Несмотря и на «томленье сонное», зовимое любовью, и догадку — «Ты на проклятом месте», у Злобина есть оптимистическая нота надежды, когда:


И на единое мгновение

Сольются радость и печаль.


К сожалению, надо признать, что стихотворение «Чудовище» остается непонятным и как бы выпадающим из общей столь человечно-личной поэтической стихии.

Сборник удачно открывает читателям поэта, как-то неслышно скользящего по миру, верного памяти о любви, пытающегося воссоздать лик «неискаженный» и победить даже смерть.


Ни совершенством, ни страданьем.

Ни чистотой, ни красотой —

Ты победишь ее слияньем —

Любви небесной и земной.


Мария Вега. Двуликая муза (О стихах Владимира Злобина)[683]


И он взмахнул мечом, и пал я, рассеченный

И раздвоилось все…

(В. Злобин)


Должен ли поэт критиковать поэта? Этот вопрос часто и горячо оспаривается — от собрата по искусству невольно ждут пристрастности, «созвучности» самому себе и т. д. Я отвечаю: безусловно, должен, потому что поэт слышит и видит в стихах ту странную, не называемую, незримую их сущность, которая герметически закрыта для непосвященного, будь у этого непосвященного сколько угодно начитанности, эрудиции, библиотечной пыли на волосах и так называемого sens artistique* [Художественное чутье (фр.).], которым якобы обладают профессиональные критики. Какой поэт точно определит во что, собственно, он посвящен?

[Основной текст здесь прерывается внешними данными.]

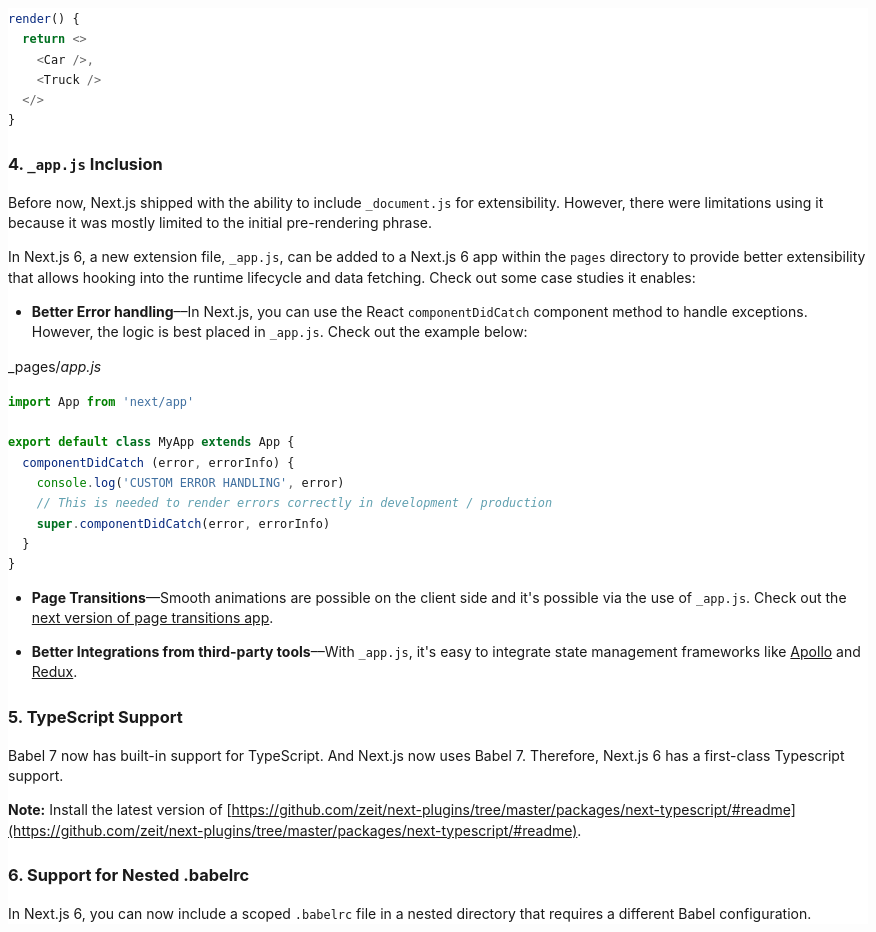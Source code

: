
 ```js
render() {
  return <>
    <Car />,
    <Truck />
  </>
}
```

### 4. `_app.js` Inclusion

Before now, Next.js shipped with the ability to include `_document.js` for extensibility. However, there were limitations using it because it was mostly limited to the initial pre-rendering phrase.

In Next.js 6, a new extension file, `_app.js`, can be added to a Next.js 6 app within the `pages` directory to provide better extensibility that allows hooking into the runtime lifecycle and data fetching. Check out some case studies it enables:

* **Better Error handling**––In Next.js, you can use the React `componentDidCatch` component method to handle exceptions. However, the logic is best placed in `_app.js`. Check out the example below:


_pages/_app.js_

```js
import App from 'next/app'

export default class MyApp extends App {
  componentDidCatch (error, errorInfo) {
    console.log('CUSTOM ERROR HANDLING', error)
    // This is needed to render errors correctly in development / production
    super.componentDidCatch(error, errorInfo)
  }
}
```

* **Page Transitions**––Smooth animations are possible on the client side and it's possible via the use of `_app.js`. Check out the [next version of page transitions app](https://github.com/xavczen/nextjs-page-transitions).

* **Better Integrations from third-party tools**––With `_app.js`, it's easy to integrate state management frameworks like [Apollo](https://github.com/zeit/next.js/tree/canary/examples/with-apollo) and [Redux](https://github.com/zeit/next.js/tree/canary/examples/with-redux).

### 5. TypeScript Support

Babel 7 now has built-in support for TypeScript. And Next.js now uses Babel 7. Therefore, Next.js 6 has a first-class Typescript support.

**Note:** Install the latest version of [https://github.com/zeit/next-plugins/tree/master/packages/next-typescript/#readme](https://github.com/zeit/next-plugins/tree/master/packages/next-typescript/#readme).

### 6. Support for Nested .babelrc

In Next.js 6, you can now include a scoped `.babelrc` file in a nested directory that requires a different Babel configuration.
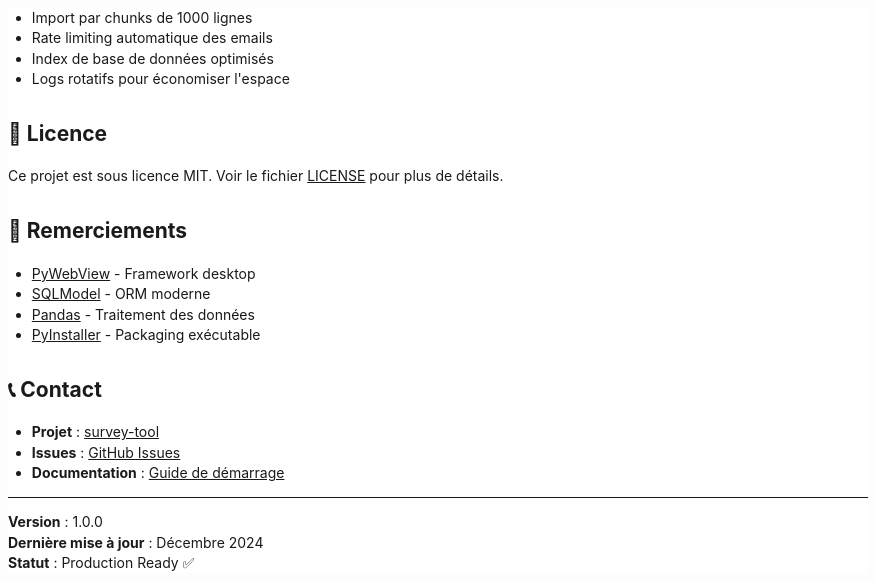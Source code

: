 - Import par chunks de 1000 lignes
- Rate limiting automatique des emails
- Index de base de données optimisés
- Logs rotatifs pour économiser l'espace

## 📄 Licence

Ce projet est sous licence MIT. Voir le fichier [LICENSE](LICENSE) pour plus de détails.

## 🤝 Remerciements

- [PyWebView](https://pywebview.flowrl.com/) - Framework desktop
- [SQLModel](https://sqlmodel.tiangolo.com/) - ORM moderne
- [Pandas](https://pandas.pydata.org/) - Traitement des données
- [PyInstaller](https://pyinstaller.org/) - Packaging exécutable

## 📞 Contact

- **Projet** : [survey-tool](https://github.com/votre-username/survey-tool)
- **Issues** : [GitHub Issues](https://github.com/votre-username/survey-tool/issues)
- **Documentation** : [Guide de démarrage](QUICKSTART.md)

---

**Version** : 1.0.0  
**Dernière mise à jour** : Décembre 2024  
**Statut** : Production Ready ✅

Только, пожалуй, в тайну «звучания», — Блок старался увидеть на своем столе стеклянную цаплю, и, когда она появлялась, рождался стих, — звучание, и на дне безысходной бетховенской глухоты звучала та музыка, которая переживет и нас, и нашу планету.

Вот когда вы сами задеты звучаньем-ветром из безымянного Оттуда, то вы можете считать себя вправе писать о чужих стихах и, даже если написанное покажется читателю неудачным, оно всегда, будет ближе к правде, чем, скажем, те литературные произведения, в которых авторы (чаще авторши!) преподносят нам биографию Чайковского, не будучи сами посвященными ни на одну миллионную долю в тайну его звучания, а следовательно, ни в его психологию, ни в физиологию.

Можно написать тысячу отличных стихотворений, и среди них затеряется одно неуклюжее, хромое, похожее на птенца, не умеющего летать, но это одно и окажется настоящим, и глубоко взволнует, а остальные, по всем достоинствам оцененные критиками, так и останутся для шестого (или девятого, или двадцатого?) чувства поэта — только виртуозной игрой.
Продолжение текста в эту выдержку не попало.